Queen of the Night


NOTE The Great Backyard Bird Count will be held February 13-16. It is a joint project of Audubon and Cornell Lab of Ornithology. Please check out the GBBC website for details. Your participation is important as scientists endeavor to study the status of winter bird populations. You can read more about it in this month's Backyard Birdwatching Almanac article.
Valentine's Day is coming up. I can't think of a better time to write about the mystery and beauty of an exotic houseplant that can certainly inspire thoughts of love and passion.

Miracles happen all the time, even when no one's around to see them happen. When I knew it was about time for my Queen of the Night, aka Epiphyllum oxypetalum, to bloom, I made sure I was awake to see it all. I set up the lights and camera and waited.

In mid-September when there were still lots of hummingbirds migrating through the area and visiting my feeders daily, I would sit in the sunroom and enjoy watching their antics. It was during one of those relaxing interludes that I noticed something different about the epiphyllum- it had two buds!! This plant has been in my keeping for about three years now with no evidence heretofore that it had any intention of blooming. So I was delightfully stunned to find the tiny buds where they had just emerged on the edge of one of the stems. They grew and elongated, changing their appearance from one day to the next.

I watched the buds grow and develop over the next two weeks until they appeared they would virtually burst open! Friends had been coaching me about when the event would probably happen and what to expect. I knew that the first bud would probably open sometime after sunset, probably between eight and nine o'clock. I also knew to expect quite an intoxicating fragrance that would fill the house.

I was not disappointed by the fragrance nor was I disappointed by any phase of the opening and closing which all takes place in the span of about eight hours. That's the thing- if you don't watch it happen, all you get to see the next morning is the limp, closed bloom, ready to be plucked off the stem. So I waited anxiously as the first signs of opening occurred.

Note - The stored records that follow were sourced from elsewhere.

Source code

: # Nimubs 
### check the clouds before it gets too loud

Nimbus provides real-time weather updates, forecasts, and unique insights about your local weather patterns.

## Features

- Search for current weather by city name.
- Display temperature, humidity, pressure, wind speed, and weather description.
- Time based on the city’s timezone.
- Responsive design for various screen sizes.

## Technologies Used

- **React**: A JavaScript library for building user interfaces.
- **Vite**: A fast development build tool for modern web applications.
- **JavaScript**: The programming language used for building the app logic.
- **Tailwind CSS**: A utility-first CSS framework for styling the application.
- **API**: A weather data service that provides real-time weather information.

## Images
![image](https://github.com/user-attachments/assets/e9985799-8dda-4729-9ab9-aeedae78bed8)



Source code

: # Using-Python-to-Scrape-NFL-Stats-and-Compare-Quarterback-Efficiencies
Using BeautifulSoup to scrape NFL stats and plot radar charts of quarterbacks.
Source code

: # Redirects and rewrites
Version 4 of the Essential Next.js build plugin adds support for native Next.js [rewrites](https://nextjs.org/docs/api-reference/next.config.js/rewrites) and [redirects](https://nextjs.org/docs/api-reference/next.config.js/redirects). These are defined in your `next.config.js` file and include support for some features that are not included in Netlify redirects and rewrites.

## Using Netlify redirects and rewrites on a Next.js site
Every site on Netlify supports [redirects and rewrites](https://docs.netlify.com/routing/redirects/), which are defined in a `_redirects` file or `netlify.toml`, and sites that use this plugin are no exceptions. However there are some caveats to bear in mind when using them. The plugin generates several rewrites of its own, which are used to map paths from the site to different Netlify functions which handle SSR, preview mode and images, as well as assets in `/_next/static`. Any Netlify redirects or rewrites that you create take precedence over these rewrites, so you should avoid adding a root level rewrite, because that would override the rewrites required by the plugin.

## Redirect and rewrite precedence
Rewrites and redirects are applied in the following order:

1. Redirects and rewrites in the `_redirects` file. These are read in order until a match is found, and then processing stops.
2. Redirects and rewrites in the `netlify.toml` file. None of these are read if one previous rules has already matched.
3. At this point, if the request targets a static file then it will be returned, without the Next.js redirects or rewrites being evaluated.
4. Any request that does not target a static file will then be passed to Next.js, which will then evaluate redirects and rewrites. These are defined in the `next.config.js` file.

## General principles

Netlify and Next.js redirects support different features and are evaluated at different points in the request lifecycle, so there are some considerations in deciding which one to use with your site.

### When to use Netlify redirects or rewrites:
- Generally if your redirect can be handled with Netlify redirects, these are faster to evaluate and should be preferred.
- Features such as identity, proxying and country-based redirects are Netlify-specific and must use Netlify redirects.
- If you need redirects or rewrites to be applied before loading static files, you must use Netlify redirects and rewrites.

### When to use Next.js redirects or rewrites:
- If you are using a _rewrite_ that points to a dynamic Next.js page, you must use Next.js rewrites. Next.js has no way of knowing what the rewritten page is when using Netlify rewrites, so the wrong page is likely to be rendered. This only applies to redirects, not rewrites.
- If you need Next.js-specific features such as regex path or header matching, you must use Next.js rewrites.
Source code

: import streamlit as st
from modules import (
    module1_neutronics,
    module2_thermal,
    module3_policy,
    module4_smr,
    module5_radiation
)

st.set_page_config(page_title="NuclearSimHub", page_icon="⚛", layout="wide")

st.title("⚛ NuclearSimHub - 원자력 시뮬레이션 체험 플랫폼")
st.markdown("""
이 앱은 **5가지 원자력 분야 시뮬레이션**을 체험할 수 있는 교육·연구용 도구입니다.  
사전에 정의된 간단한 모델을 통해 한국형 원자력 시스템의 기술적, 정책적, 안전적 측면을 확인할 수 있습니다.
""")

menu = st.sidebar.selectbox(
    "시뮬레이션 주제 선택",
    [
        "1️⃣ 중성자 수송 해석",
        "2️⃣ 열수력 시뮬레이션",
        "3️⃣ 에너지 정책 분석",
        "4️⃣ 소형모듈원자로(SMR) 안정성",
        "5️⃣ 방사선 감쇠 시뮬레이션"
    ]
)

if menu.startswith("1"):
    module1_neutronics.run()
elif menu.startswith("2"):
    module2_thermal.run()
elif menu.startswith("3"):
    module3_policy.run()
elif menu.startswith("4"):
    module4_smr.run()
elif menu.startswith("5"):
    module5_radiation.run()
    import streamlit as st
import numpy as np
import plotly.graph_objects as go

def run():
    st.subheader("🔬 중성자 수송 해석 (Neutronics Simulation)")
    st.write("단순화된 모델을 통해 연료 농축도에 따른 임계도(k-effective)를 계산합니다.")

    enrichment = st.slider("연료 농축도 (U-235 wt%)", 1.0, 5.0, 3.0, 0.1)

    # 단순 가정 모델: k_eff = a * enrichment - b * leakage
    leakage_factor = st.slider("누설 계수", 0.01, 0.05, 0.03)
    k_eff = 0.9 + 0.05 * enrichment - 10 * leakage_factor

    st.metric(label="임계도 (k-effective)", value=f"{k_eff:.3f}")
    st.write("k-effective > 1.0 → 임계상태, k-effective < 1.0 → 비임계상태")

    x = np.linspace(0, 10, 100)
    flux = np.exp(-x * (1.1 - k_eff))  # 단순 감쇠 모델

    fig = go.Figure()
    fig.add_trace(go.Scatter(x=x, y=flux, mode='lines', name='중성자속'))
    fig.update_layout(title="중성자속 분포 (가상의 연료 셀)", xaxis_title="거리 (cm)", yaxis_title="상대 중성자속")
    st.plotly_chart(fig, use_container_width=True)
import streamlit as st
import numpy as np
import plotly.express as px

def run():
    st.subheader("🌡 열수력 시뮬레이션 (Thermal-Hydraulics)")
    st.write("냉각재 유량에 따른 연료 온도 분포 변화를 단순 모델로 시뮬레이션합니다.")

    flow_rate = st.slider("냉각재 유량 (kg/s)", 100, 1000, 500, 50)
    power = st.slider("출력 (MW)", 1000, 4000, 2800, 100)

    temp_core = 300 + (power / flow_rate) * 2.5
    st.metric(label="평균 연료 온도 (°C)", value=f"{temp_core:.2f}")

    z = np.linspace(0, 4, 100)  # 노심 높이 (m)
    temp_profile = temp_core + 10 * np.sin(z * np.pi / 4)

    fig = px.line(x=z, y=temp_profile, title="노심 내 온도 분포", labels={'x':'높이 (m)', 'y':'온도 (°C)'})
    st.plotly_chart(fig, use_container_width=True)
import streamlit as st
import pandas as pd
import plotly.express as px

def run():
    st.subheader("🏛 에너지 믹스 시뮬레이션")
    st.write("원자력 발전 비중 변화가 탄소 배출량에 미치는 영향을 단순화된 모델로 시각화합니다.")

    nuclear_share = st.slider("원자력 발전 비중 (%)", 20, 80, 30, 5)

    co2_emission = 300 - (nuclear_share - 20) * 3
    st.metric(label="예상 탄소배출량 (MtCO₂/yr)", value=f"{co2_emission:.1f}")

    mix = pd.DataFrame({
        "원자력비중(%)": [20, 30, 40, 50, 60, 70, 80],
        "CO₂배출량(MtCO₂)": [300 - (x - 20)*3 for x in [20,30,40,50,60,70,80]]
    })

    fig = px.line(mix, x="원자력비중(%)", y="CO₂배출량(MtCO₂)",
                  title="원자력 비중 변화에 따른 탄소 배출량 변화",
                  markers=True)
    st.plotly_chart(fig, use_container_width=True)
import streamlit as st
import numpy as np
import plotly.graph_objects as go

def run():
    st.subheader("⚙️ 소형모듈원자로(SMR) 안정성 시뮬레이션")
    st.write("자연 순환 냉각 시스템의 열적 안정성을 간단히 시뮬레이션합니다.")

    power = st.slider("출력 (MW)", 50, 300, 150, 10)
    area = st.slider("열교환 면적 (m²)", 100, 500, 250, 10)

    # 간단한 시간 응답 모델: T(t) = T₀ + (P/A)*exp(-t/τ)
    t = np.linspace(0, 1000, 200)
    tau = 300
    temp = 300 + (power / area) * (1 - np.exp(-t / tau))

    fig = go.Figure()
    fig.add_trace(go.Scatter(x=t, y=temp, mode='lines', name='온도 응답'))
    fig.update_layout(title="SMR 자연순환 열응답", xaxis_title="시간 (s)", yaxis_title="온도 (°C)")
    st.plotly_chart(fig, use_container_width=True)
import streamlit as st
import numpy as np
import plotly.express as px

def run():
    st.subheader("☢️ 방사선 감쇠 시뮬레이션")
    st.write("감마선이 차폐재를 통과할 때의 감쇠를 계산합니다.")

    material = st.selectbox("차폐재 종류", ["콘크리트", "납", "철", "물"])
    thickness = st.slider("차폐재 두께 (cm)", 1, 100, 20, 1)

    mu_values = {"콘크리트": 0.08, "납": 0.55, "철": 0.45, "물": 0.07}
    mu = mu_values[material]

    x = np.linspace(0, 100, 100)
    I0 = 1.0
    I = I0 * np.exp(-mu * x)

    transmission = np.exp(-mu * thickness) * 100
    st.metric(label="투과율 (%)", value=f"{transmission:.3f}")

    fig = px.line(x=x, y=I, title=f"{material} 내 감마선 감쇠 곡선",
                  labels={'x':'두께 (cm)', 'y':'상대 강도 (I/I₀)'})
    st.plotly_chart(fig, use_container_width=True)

The first thing to happen was that little spidery protrusions began to separate from the bud itself. Then the flower itself began to open up- just a little opening at the end of the elongated bud at first, but soon into a very large, beautiful creamy white, fragrant bloom that measured almost five inches in diameter. I sat with my camera and took photos of the emerging miracle happening right before my eyes. Within about three hours, it had opened to its full extent and began to close up again. I was treated to two consecutive nights of this wonder of wonders, when the second bloom repeated the performance minute by minute.